La morte fa sempre un certo effetto; è come se ci rendessimo conto della fragilità della nostra esistenza soltanto la dove vediamo quella stessa esistenza venire a mancare sotto i nostri occhi.
Si piange per l'ingiustizia di una morte prematura, o per l'idea di non poter più vedere quella persona, per come è avvenuta la morte o per il senso di impotenza che lasciano questi eventi sulla nostra misera superbia di poter controllare ogni cosa. Ci si sente tristi e sopraffatti da un dolore schiacciante che, spesso, ci costringe a fare i conti con noi stessi. 

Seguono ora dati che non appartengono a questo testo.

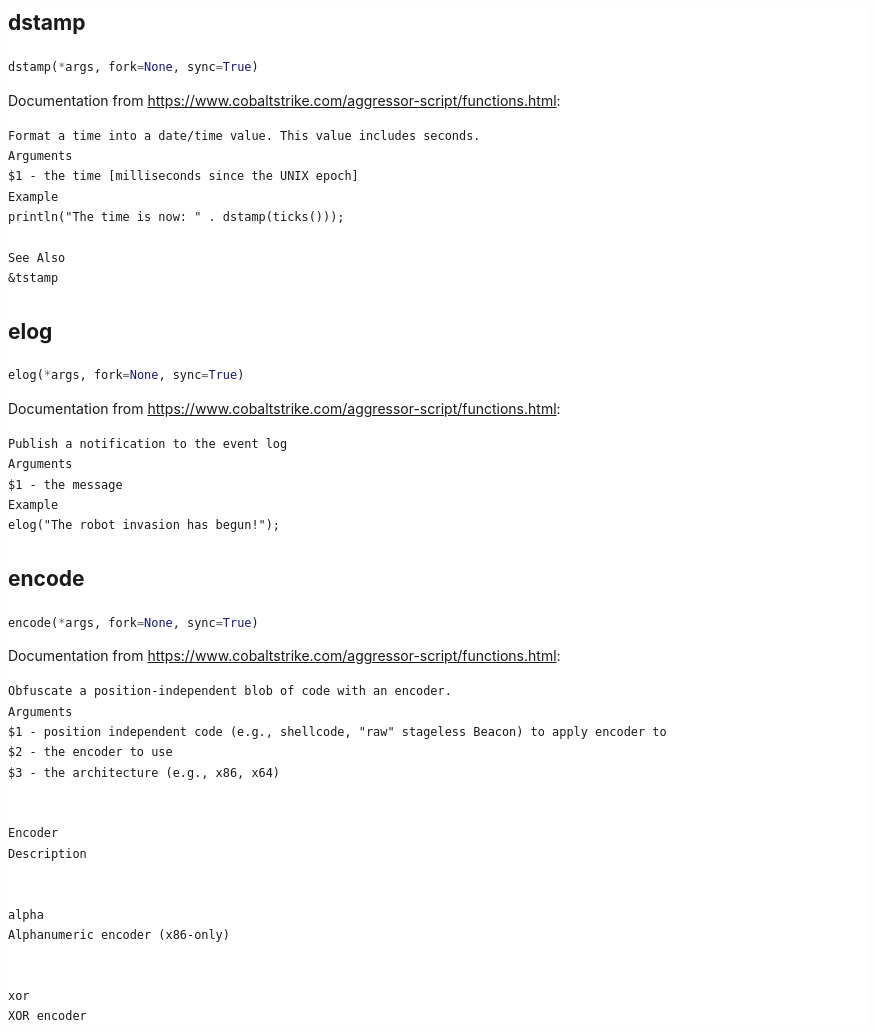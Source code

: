 
## dstamp
```python
dstamp(*args, fork=None, sync=True)
```

Documentation from https://www.cobaltstrike.com/aggressor-script/functions.html:

    Format a time into a date/time value. This value includes seconds.
    Arguments
    $1 - the time [milliseconds since the UNIX epoch]
    Example
    println("The time is now: " . dstamp(ticks()));

    See Also
    &tstamp


## elog
```python
elog(*args, fork=None, sync=True)
```

Documentation from https://www.cobaltstrike.com/aggressor-script/functions.html:

    Publish a notification to the event log
    Arguments
    $1 - the message
    Example
    elog("The robot invasion has begun!");


## encode
```python
encode(*args, fork=None, sync=True)
```

Documentation from https://www.cobaltstrike.com/aggressor-script/functions.html:

    Obfuscate a position-independent blob of code with an encoder.
    Arguments
    $1 - position independent code (e.g., shellcode, "raw" stageless Beacon) to apply encoder to
    $2 - the encoder to use
    $3 - the architecture (e.g., x86, x64)


    Encoder
    Description


    alpha
    Alphanumeric encoder (x86-only)


    xor
    XOR encoder

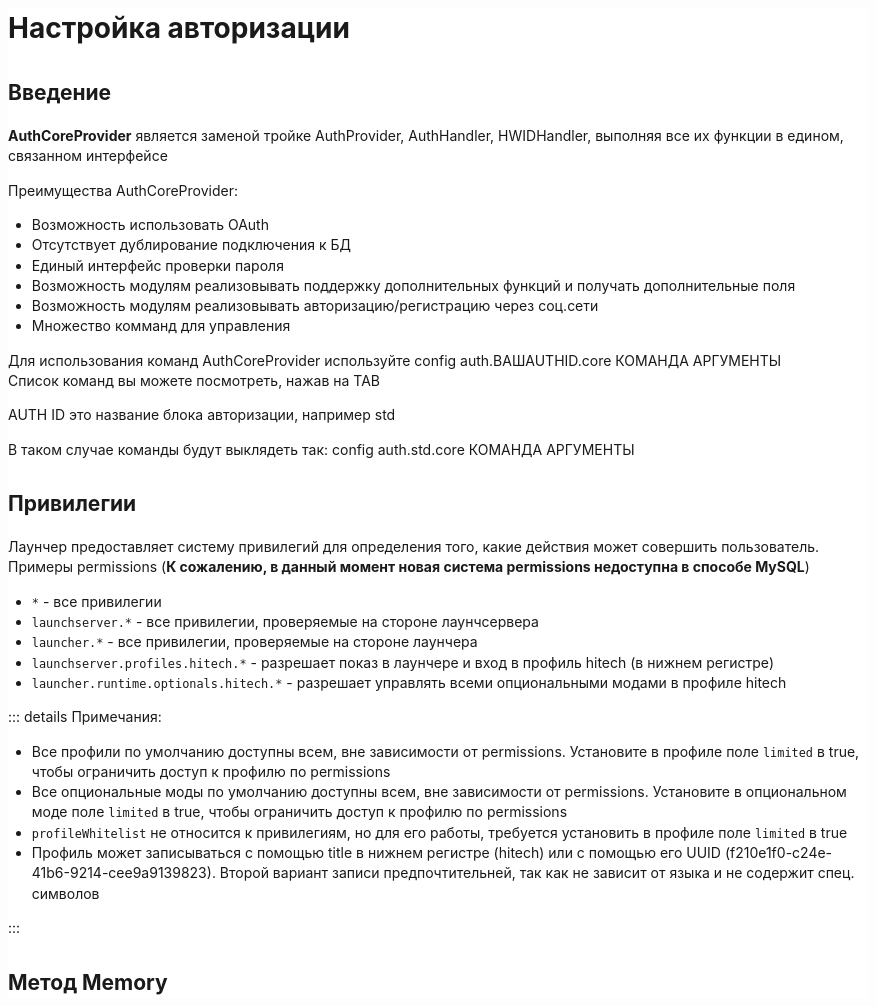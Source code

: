 # Настройка авторизации

## Введение

**AuthCoreProvider** является заменой тройке AuthProvider, AuthHandler, HWIDHandler, выполняя все их функции в едином, связанном интерфейсе

Преимущества AuthCoreProvider:

- Возможность использовать OAuth
- Отсутствует дублирование подключения к БД
- Единый интерфейс проверки пароля
- Возможность модулям реализовывать поддержку дополнительных функций и получать дополнительные поля
- Возможность модулям реализовывать авторизацию/регистрацию через соц.сети
- Множество комманд для управления

Для использования команд AuthCoreProvider используйте config auth.ВАШAUTHID.core КОМАНДА АРГУМЕНТЫ<br> Список команд вы можете посмотреть, нажав на TAB

AUTH ID это название блока авторизации, например std

В таком случае команды будут выклядеть так: config auth.std.core КОМАНДА АРГУМЕНТЫ

## Привилегии

Лаунчер предоставляет систему привилегий для определения того, какие действия может совершить пользователь. Примеры permissions (**К сожалению, в данный момент новая система permissions недоступна в способе MySQL**)

- ```*``` - все привилегии
- ```launchserver.*``` - все привилегии, проверяемые на стороне лаунчсервера
- ```launcher.*``` - все привилегии, проверяемые на стороне лаунчера
- ```launchserver.profiles.hitech.*``` - разрешает показ в лаунчере и вход в профиль hitech (в нижнем регистре)
- ```launcher.runtime.optionals.hitech.*``` - разрешает управлять всеми опциональными модами в профиле hitech

::: details Примечания:

- Все профили по умолчанию доступны всем, вне зависимости от permissions. Установите в профиле поле ```limited``` в true, чтобы ограничить доступ к профилю по permissions
- Все опциональные моды по умолчанию доступны всем, вне зависимости от permissions. Установите в опциональном моде поле ```limited``` в true, чтобы ограничить доступ к профилю по permissions
- ```profileWhitelist``` не относится к привилегиям, но для его работы, требуется установить в профиле поле ```limited``` в true
- Профиль может записываться с помощью title в нижнем регистре (hitech) или с помощью его UUID (f210e1f0-c24e-41b6-9214-cee9a9139823). Второй вариант записи предпочтительней, так как не зависит от языка и не содержит спец. символов

:::

## Метод Memory
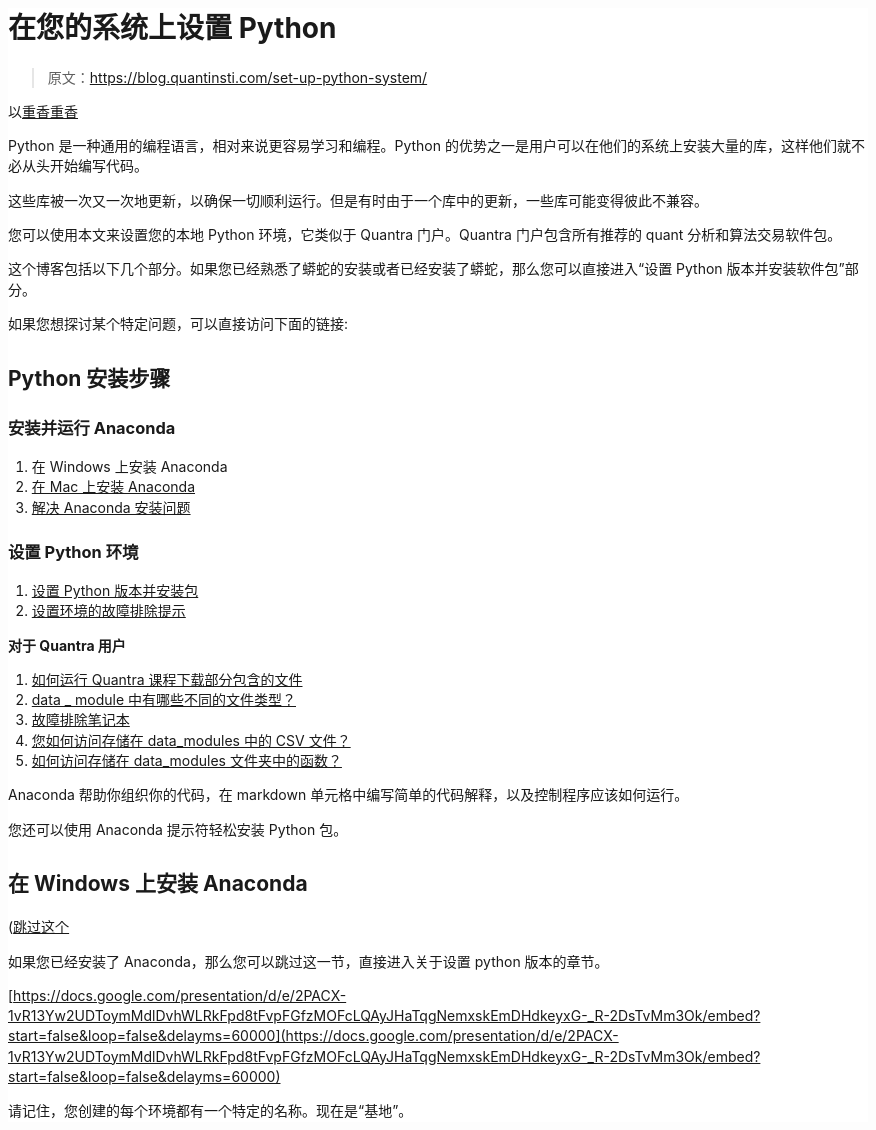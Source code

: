 # 在您的系统上设置 Python

> 原文：<https://blog.quantinsti.com/set-up-python-system/>

以[重香重香](https://www.linkedin.com/in/rekhit/)

Python 是一种通用的编程语言，相对来说更容易学习和编程。Python 的优势之一是用户可以在他们的系统上安装大量的库，这样他们就不必从头开始编写代码。

这些库被一次又一次地更新，以确保一切顺利运行。但是有时由于一个库中的更新，一些库可能变得彼此不兼容。

您可以使用本文来设置您的本地 Python 环境，它类似于 Quantra 门户。Quantra 门户包含所有推荐的 quant 分析和算法交易软件包。

这个博客包括以下几个部分。如果您已经熟悉了蟒蛇的安装或者已经安装了蟒蛇，那么您可以直接进入“设置 Python 版本并安装软件包”部分。

如果您想探讨某个特定问题，可以直接访问下面的链接:

## Python 安装步骤

### 安装并运行 Anaconda

1.  在 Windows 上安装 Anaconda
2.  [在 Mac 上安装 Anaconda](#install-anaconda-on-mac)
3.  [解决 Anaconda 安装问题](#troubleshooting-anaconda-installation-issues)

### 设置 Python 环境

1.  [设置 Python 版本并安装包](#set-the-python-version-and-install-packages)
2.  [设置环境的故障排除提示](#troubleshooting-tips-for-setting-environment)

**对于 Quantra 用户**

1.  [如何运行 Quantra 课程下载部分包含的文件](#how-to-run-files-included-in-the-download-section-of-quantra-courses)
2.  [data _ module 中有哪些不同的文件类型？](#what-are-different-file-types-in-data_module)
3.  [故障排除笔记本](#troubleshooting-notebooks)
4.  [您如何访问存储在 data_modules 中的 CSV 文件？](#how-will-you-access-the-csv-files-stored-in-the-data_modules)
5.  [如何访问存储在 data_modules 文件夹中的函数？](#how-to-access-the-functions-stored-in-the-data_modules-folder)

Anaconda 帮助你组织你的代码，在 markdown 单元格中编写简单的代码解释，以及控制程序应该如何运行。

您还可以使用 Anaconda 提示符轻松安装 Python 包。

## 在 Windows 上安装 Anaconda

([跳过这个](#set-the-python-version-and-install-packages)

如果您已经安装了 Anaconda，那么您可以跳过这一节，直接进入关于设置 python 版本的章节。

[https://docs.google.com/presentation/d/e/2PACX-1vR13Yw2UDToymMdlDvhWLRkFpd8tFvpFGfzMOFcLQAyJHaTqgNemxskEmDHdkeyxG-_R-2DsTvMm3Ok/embed?start=false&loop=false&delayms=60000](https://docs.google.com/presentation/d/e/2PACX-1vR13Yw2UDToymMdlDvhWLRkFpd8tFvpFGfzMOFcLQAyJHaTqgNemxskEmDHdkeyxG-_R-2DsTvMm3Ok/embed?start=false&loop=false&delayms=60000)

请记住，您创建的每个环境都有一个特定的名称。现在是“基地”。
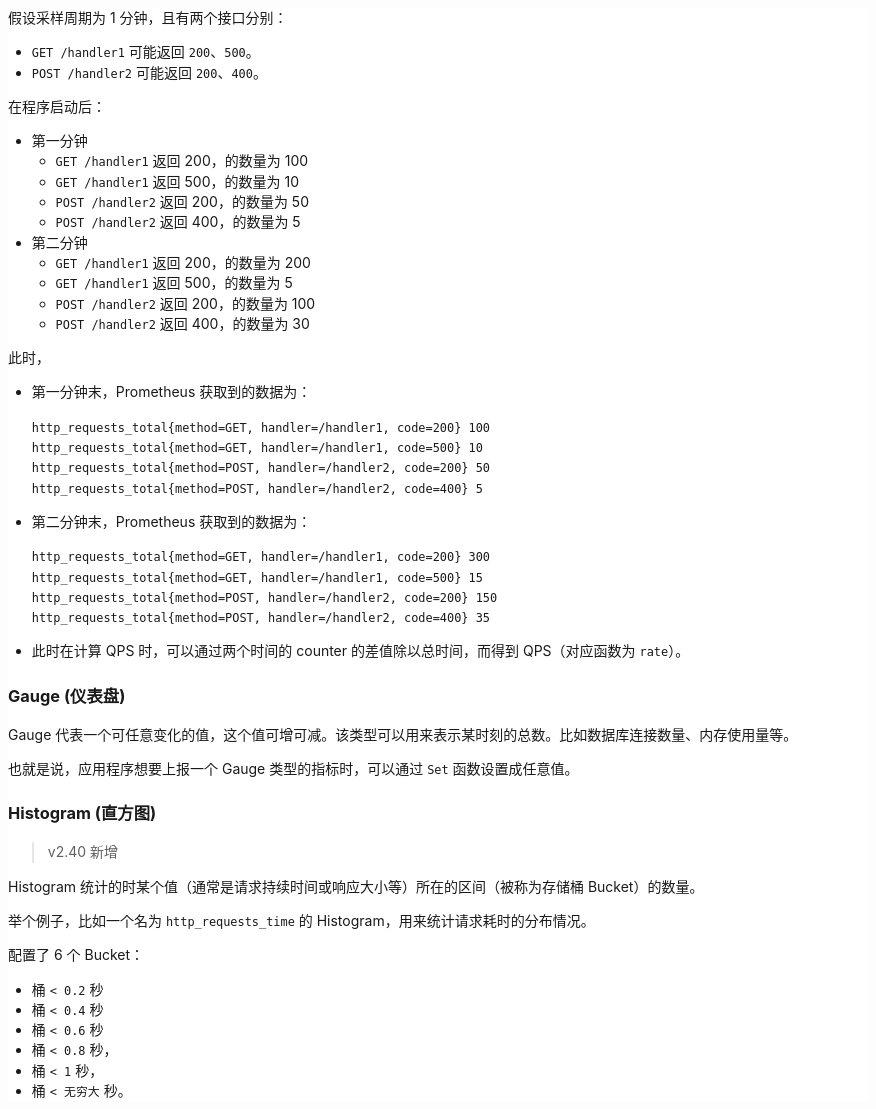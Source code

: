 假设采样周期为 1 分钟，且有两个接口分别：

* `GET /handler1` 可能返回 `200`、`500`。
* `POST /handler2` 可能返回 `200`、`400`。

在程序启动后：

* 第一分钟
    * `GET /handler1` 返回 200，的数量为 100
    * `GET /handler1` 返回 500，的数量为 10
    * `POST /handler2` 返回 200，的数量为 50
    * `POST /handler2` 返回 400，的数量为 5
* 第二分钟
    * `GET /handler1` 返回 200，的数量为 200
    * `GET /handler1` 返回 500，的数量为 5
    * `POST /handler2` 返回 200，的数量为 100
    * `POST /handler2` 返回 400，的数量为 30

此时，

* 第一分钟末，Prometheus 获取到的数据为：

    ```
    http_requests_total{method=GET, handler=/handler1, code=200} 100
    http_requests_total{method=GET, handler=/handler1, code=500} 10
    http_requests_total{method=POST, handler=/handler2, code=200} 50
    http_requests_total{method=POST, handler=/handler2, code=400} 5
    ```

* 第二分钟末，Prometheus 获取到的数据为：

    ```
    http_requests_total{method=GET, handler=/handler1, code=200} 300
    http_requests_total{method=GET, handler=/handler1, code=500} 15
    http_requests_total{method=POST, handler=/handler2, code=200} 150
    http_requests_total{method=POST, handler=/handler2, code=400} 35
    ```

* 此时在计算 QPS 时，可以通过两个时间的 counter 的差值除以总时间，而得到 QPS（对应函数为 `rate`）。

### Gauge (仪表盘)

Gauge 代表一个可任意变化的值，这个值可增可减。该类型可以用来表示某时刻的总数。比如数据库连接数量、内存使用量等。

也就是说，应用程序想要上报一个 Gauge 类型的指标时，可以通过 `Set` 函数设置成任意值。

### Histogram (直方图)

> v2.40 新增

Histogram 统计的时某个值（通常是请求持续时间或响应大小等）所在的区间（被称为存储桶 Bucket）的数量。

举个例子，比如一个名为 `http_requests_time` 的 Histogram，用来统计请求耗时的分布情况。

配置了 6 个 Bucket：

* 桶 `< 0.2` 秒
* 桶 `< 0.4` 秒
* 桶 `< 0.6` 秒
* 桶 `< 0.8` 秒，
* 桶 `< 1` 秒，
* 桶 `< 无穷大` 秒。

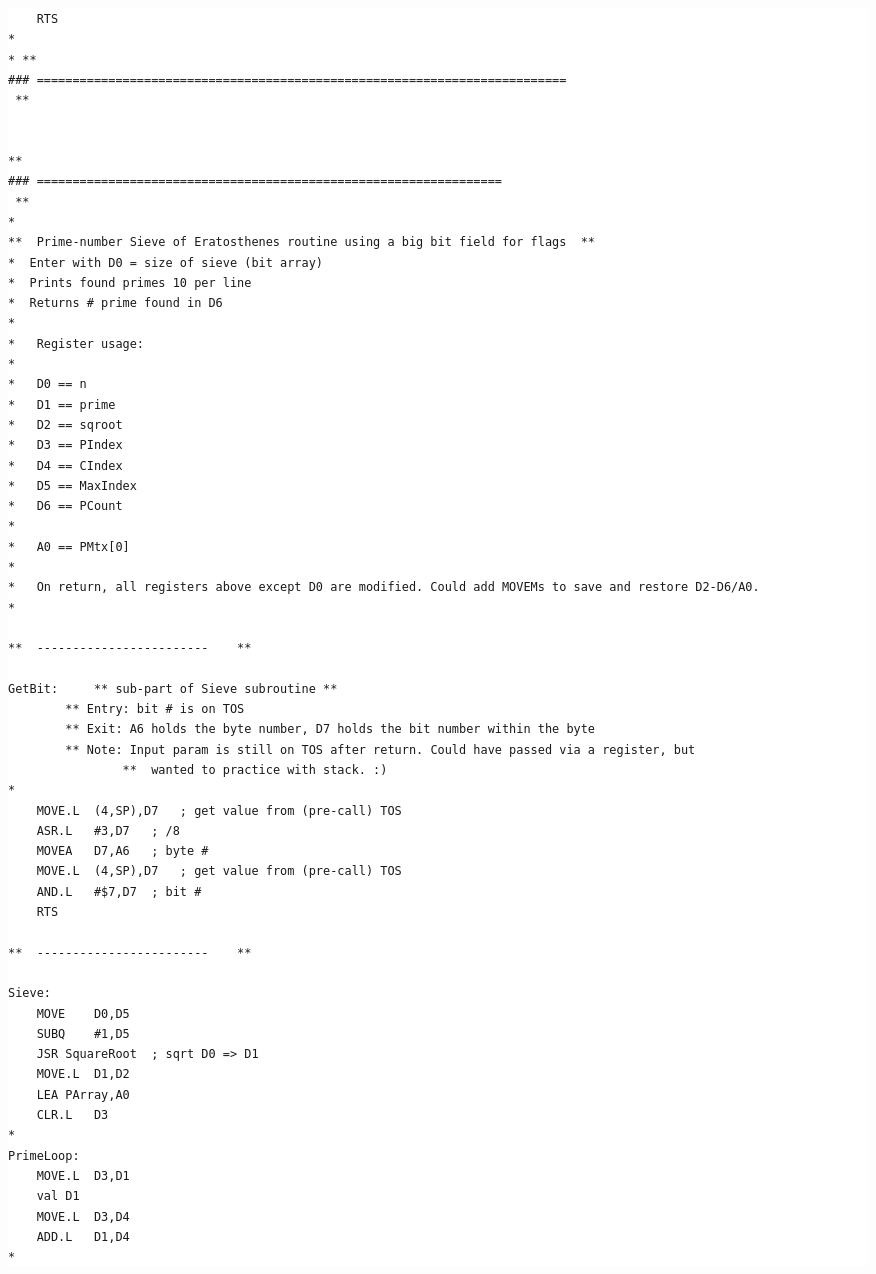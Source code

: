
 ```68000devpac
	RTS
*
* ** 
### ==========================================================================
 **


** 
### =================================================================
 **
*
**  Prime-number Sieve of Eratosthenes routine using a big bit field for flags  **
*  Enter with D0 = size of sieve (bit array)
*  Prints found primes 10 per line
*  Returns # prime found in D6
*
*   Register usage:
*
*	D0 == n
*	D1 == prime
*	D2 == sqroot
*	D3 == PIndex
*	D4 == CIndex
*	D5 == MaxIndex
*	D6 == PCount
*
*	A0 == PMtx[0]
*
*   On return, all registers above except D0 are modified. Could add MOVEMs to save and restore D2-D6/A0.
*

**	------------------------	**

GetBit:		** sub-part of Sieve subroutine **
		** Entry: bit # is on TOS
		** Exit: A6 holds the byte number, D7 holds the bit number within the byte
		** Note: Input param is still on TOS after return. Could have passed via a register, but
                **  wanted to practice with stack. :)
*		
	MOVE.L	(4,SP),D7	; get value from (pre-call) TOS
	ASR.L	#3,D7	; /8
	MOVEA	D7,A6	; byte #
	MOVE.L	(4,SP),D7	; get value from (pre-call) TOS
	AND.L	#$7,D7	; bit #
	RTS

**	------------------------	**

Sieve:
	MOVE	D0,D5
	SUBQ	#1,D5
	JSR	SquareRoot	; sqrt D0 => D1
	MOVE.L	D1,D2
	LEA	PArray,A0
	CLR.L	D3
*
PrimeLoop:
	MOVE.L	D3,D1
	val	D1
	MOVE.L	D3,D4
	ADD.L	D1,D4
*
```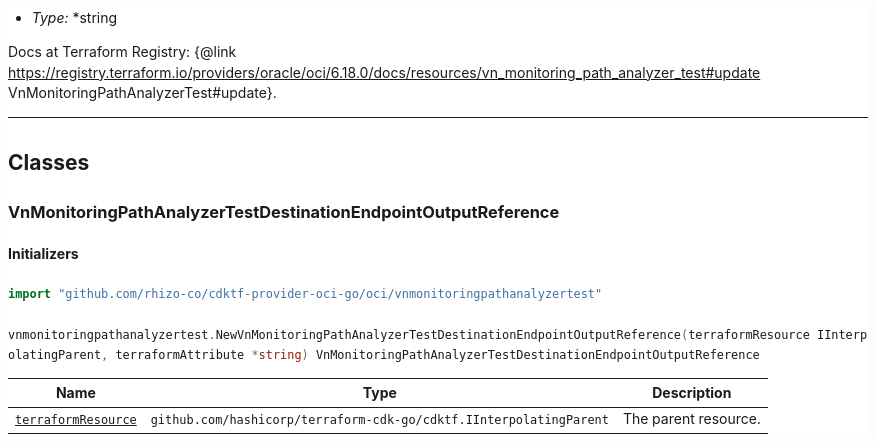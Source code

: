 - *Type:* *string

Docs at Terraform Registry: {@link https://registry.terraform.io/providers/oracle/oci/6.18.0/docs/resources/vn_monitoring_path_analyzer_test#update VnMonitoringPathAnalyzerTest#update}.

---

## Classes <a name="Classes" id="Classes"></a>

### VnMonitoringPathAnalyzerTestDestinationEndpointOutputReference <a name="VnMonitoringPathAnalyzerTestDestinationEndpointOutputReference" id="rhizo-co-terraform-provider-oci.vnMonitoringPathAnalyzerTest.VnMonitoringPathAnalyzerTestDestinationEndpointOutputReference"></a>

#### Initializers <a name="Initializers" id="rhizo-co-terraform-provider-oci.vnMonitoringPathAnalyzerTest.VnMonitoringPathAnalyzerTestDestinationEndpointOutputReference.Initializer"></a>

```go
import "github.com/rhizo-co/cdktf-provider-oci-go/oci/vnmonitoringpathanalyzertest"

vnmonitoringpathanalyzertest.NewVnMonitoringPathAnalyzerTestDestinationEndpointOutputReference(terraformResource IInterpolatingParent, terraformAttribute *string) VnMonitoringPathAnalyzerTestDestinationEndpointOutputReference
```

| **Name** | **Type** | **Description** |
| --- | --- | --- |
| <code><a href="#rhizo-co-terraform-provider-oci.vnMonitoringPathAnalyzerTest.VnMonitoringPathAnalyzerTestDestinationEndpointOutputReference.Initializer.parameter.terraformResource">terraformResource</a></code> | <code>github.com/hashicorp/terraform-cdk-go/cdktf.IInterpolatingParent</code> | The parent resource. |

Eppure questa è la natura dell'uomo. Chi vive, necessariamente, prima o poi morirà. Trovo irrazionale il peso che si dà al conto degli anni vissuti . In fondo, morendo, tutti, a qualsiasi età, rinunciamo alla stessa cosa: il presente. Il futuro non è ancora arrivato ed il passato è andato via, non li abbiamo mai con noi, quindi non possiamo perdere quel che non abbiamo.
E' altresi strano non tener mai il conto di come si è vissuto.
Non ci si chiede mai se si è dato valore al nostro "essere vivi", se abbiamo saputo apprezzarre i doni e le sfide che abbiamo ricevuto, se abbiamo dato agli altri almeno quanto ci è stato dato. Nessuno considera la "normalità" come un privilegio, eppure il semplice poter camminare, respirare, vedere e parlare non è una cosa da tutti. Ma ce ne accorgiamo solo nell'eventualità che queste "semplici" cose ci vengano tolte da una malattia o da un incidente.
Casi come quelli di Eluana hanno fatto parlare i Mass Media per mesi e riflettere molte persone che non si erano mai interrogate sulla vita e sulla morte. La domanda che veramente è importante farsi è questa: qual' è il valore che diamo alla vita?
Chi può camminare è in qualche modo più "vivo" di chi non può farlo? Chi non ci vede e non ci sente è meno "vivo" di chi può farlo?In poche parole, il tipo di vita che viviamo è più importante della vita stessa?
Il paradosso è che si piange tanto per un giovane che muore all'improvviso, ma poi ci si interroga se sia il caso di farne volontariamente morire un altro che magari è in un letto invece che in piedi.
Nel nostro rapporto con la morte conta molto quello in cui crediamo.
Come amo ripetere spesso, nulla è casuale. Spesso una morte è più provvidenziale di una vita che avrebbe potuto trascinare la persona verso una direzione sbagliata, solo che è una di quelle cose che non riusciamo a vedere  né a capire e che, quindi, non consideriamo tangibile perché tutta la nostra attenzione è concentrata sulla salute del corpo e non su quella dello spirito.
Tutto nel mondo è ordinato con una precisione ed una perfezione ineguagliabile.
Qualunque sia il nostro punto di vista, l'uomo, con la sua intelligenza, non è ancora in grado di spiegare la "scintilla"vitale che si accende in ognuno di noi con il concepimento.
Possiamo spiegare razionalmente la morte ma non la vita; buffo per un essere che considera spesso la morte come qualcosa di ingiusto ed accetta la vita, invece, come un ovvio dato di fatto.